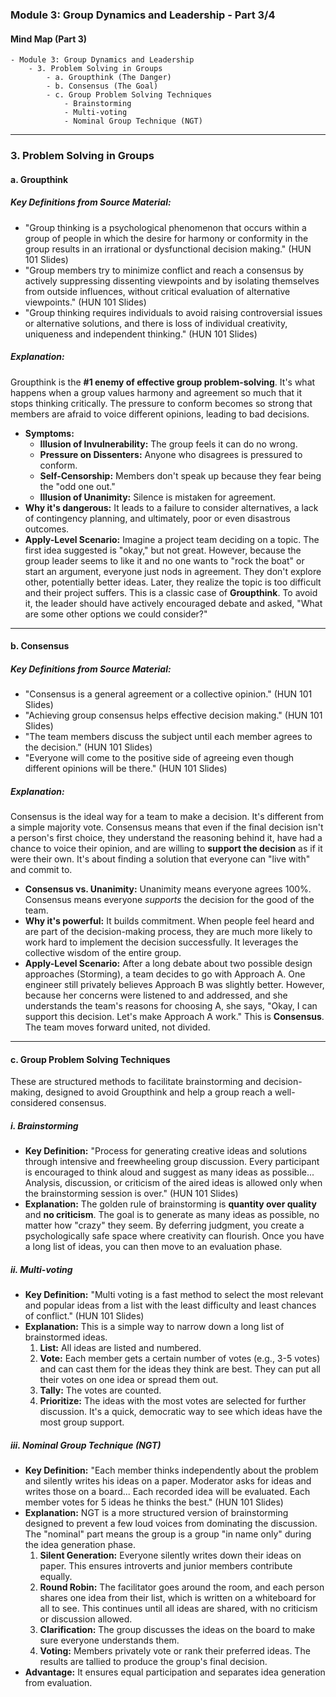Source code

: 
### Module 3: Group Dynamics and Leadership - Part 3/4

#### **Mind Map (Part 3)**
```
- Module 3: Group Dynamics and Leadership
    - 3. Problem Solving in Groups
        - a. Groupthink (The Danger)
        - b. Consensus (The Goal)
        - c. Group Problem Solving Techniques
            - Brainstorming
            - Multi-voting
            - Nominal Group Technique (NGT)
```

---

### 3. Problem Solving in Groups

#### a. Groupthink

##### **Key Definitions from Source Material:**
*   "Group thinking is a psychological phenomenon that occurs within a group of people in which the desire for harmony or conformity in the group results in an irrational or dysfunctional decision making." (HUN 101 Slides)
*   "Group members try to minimize conflict and reach a consensus by actively suppressing dissenting viewpoints and by isolating themselves from outside influences, without critical evaluation of alternative viewpoints." (HUN 101 Slides)
*   "Group thinking requires individuals to avoid raising controversial issues or alternative solutions, and there is loss of individual creativity, uniqueness and independent thinking." (HUN 101 Slides)

##### **Explanation:**
Groupthink is the **#1 enemy of effective group problem-solving**. It's what happens when a group values harmony and agreement so much that it stops thinking critically. The pressure to conform becomes so strong that members are afraid to voice different opinions, leading to bad decisions.

*   **Symptoms:**
    *   **Illusion of Invulnerability:** The group feels it can do no wrong.
    *   **Pressure on Dissenters:** Anyone who disagrees is pressured to conform.
    *   **Self-Censorship:** Members don't speak up because they fear being the "odd one out."
    *   **Illusion of Unanimity:** Silence is mistaken for agreement.
*   **Why it's dangerous:** It leads to a failure to consider alternatives, a lack of contingency planning, and ultimately, poor or even disastrous outcomes.
*   **Apply-Level Scenario:** Imagine a project team deciding on a topic. The first idea suggested is "okay," but not great. However, because the group leader seems to like it and no one wants to "rock the boat" or start an argument, everyone just nods in agreement. They don't explore other, potentially better ideas. Later, they realize the topic is too difficult and their project suffers. This is a classic case of **Groupthink**. To avoid it, the leader should have actively encouraged debate and asked, "What are some other options we could consider?"

---

#### b. Consensus

##### **Key Definitions from Source Material:**
*   "Consensus is a general agreement or a collective opinion." (HUN 101 Slides)
*   "Achieving group consensus helps effective decision making." (HUN 101 Slides)
*   "The team members discuss the subject until each member agrees to the decision." (HUN 101 Slides)
*   "Everyone will come to the positive side of agreeing even though different opinions will be there." (HUN 101 Slides)

##### **Explanation:**
Consensus is the ideal way for a team to make a decision. It's different from a simple majority vote. Consensus means that even if the final decision isn't a person's first choice, they understand the reasoning behind it, have had a chance to voice their opinion, and are willing to **support the decision** as if it were their own. It's about finding a solution that everyone can "live with" and commit to.

*   **Consensus vs. Unanimity:** Unanimity means everyone agrees 100%. Consensus means everyone *supports* the decision for the good of the team.
*   **Why it's powerful:** It builds commitment. When people feel heard and are part of the decision-making process, they are much more likely to work hard to implement the decision successfully. It leverages the collective wisdom of the entire group.
*   **Apply-Level Scenario:** After a long debate about two possible design approaches (Storming), a team decides to go with Approach A. One engineer still privately believes Approach B was slightly better. However, because her concerns were listened to and addressed, and she understands the team's reasons for choosing A, she says, "Okay, I can support this decision. Let's make Approach A work." This is **Consensus**. The team moves forward united, not divided.

---

#### c. Group Problem Solving Techniques

These are structured methods to facilitate brainstorming and decision-making, designed to avoid Groupthink and help a group reach a well-considered consensus.

##### **i. Brainstorming**

*   **Key Definition:** "Process for generating creative ideas and solutions through intensive and freewheeling group discussion. Every participant is encouraged to think aloud and suggest as many ideas as possible... Analysis, discussion, or criticism of the aired ideas is allowed only when the brainstorming session is over." (HUN 101 Slides)
*   **Explanation:** The golden rule of brainstorming is **quantity over quality** and **no criticism**. The goal is to generate as many ideas as possible, no matter how "crazy" they seem. By deferring judgment, you create a psychologically safe space where creativity can flourish. Once you have a long list of ideas, you can then move to an evaluation phase.

##### **ii. Multi-voting**

*   **Key Definition:** "Multi voting is a fast method to select the most relevant and popular ideas from a list with the least difficulty and least chances of conflict." (HUN 101 Slides)
*   **Explanation:** This is a simple way to narrow down a long list of brainstormed ideas.
    1.  **List:** All ideas are listed and numbered.
    2.  **Vote:** Each member gets a certain number of votes (e.g., 3-5 votes) and can cast them for the ideas they think are best. They can put all their votes on one idea or spread them out.
    3.  **Tally:** The votes are counted.
    4.  **Prioritize:** The ideas with the most votes are selected for further discussion. It's a quick, democratic way to see which ideas have the most group support.

##### **iii. Nominal Group Technique (NGT)**

*   **Key Definition:** "Each member thinks independently about the problem and silently writes his ideas on a paper. Moderator asks for ideas and writes those on a board... Each recorded idea will be evaluated. Each member votes for 5 ideas he thinks the best." (HUN 101 Slides)
*   **Explanation:** NGT is a more structured version of brainstorming designed to prevent a few loud voices from dominating the discussion. The "nominal" part means the group is a group "in name only" during the idea generation phase.
    1.  **Silent Generation:** Everyone silently writes down their ideas on paper. This ensures introverts and junior members contribute equally.
    2.  **Round Robin:** The facilitator goes around the room, and each person shares one idea from their list, which is written on a whiteboard for all to see. This continues until all ideas are shared, with no criticism or discussion allowed.
    3.  **Clarification:** The group discusses the ideas on the board to make sure everyone understands them.
    4.  **Voting:** Members privately vote or rank their preferred ideas. The results are tallied to produce the group's final decision.
*   **Advantage:** It ensures equal participation and separates idea generation from evaluation.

=======

Which lines in the listing hold the word "evaluation"? Copy them out.

Task response:
*   "Group members try to minimize conflict and reach a consensus by actively suppressing dissenting viewpoints and by isolating themselves from outside influences, without critical evaluation of alternative viewpoints." (HUN 101 Slides)
*   **Explanation:** The golden rule of brainstorming is **quantity over quality** and **no criticism**. The goal is to generate as many ideas as possible, no matter how "crazy" they seem. By deferring judgment, you create a psychologically safe space where creativity can flourish. Once you have a long list of ideas, you can then move to an evaluation phase.
*   **Advantage:** It ensures equal participation and separates idea generation from evaluation.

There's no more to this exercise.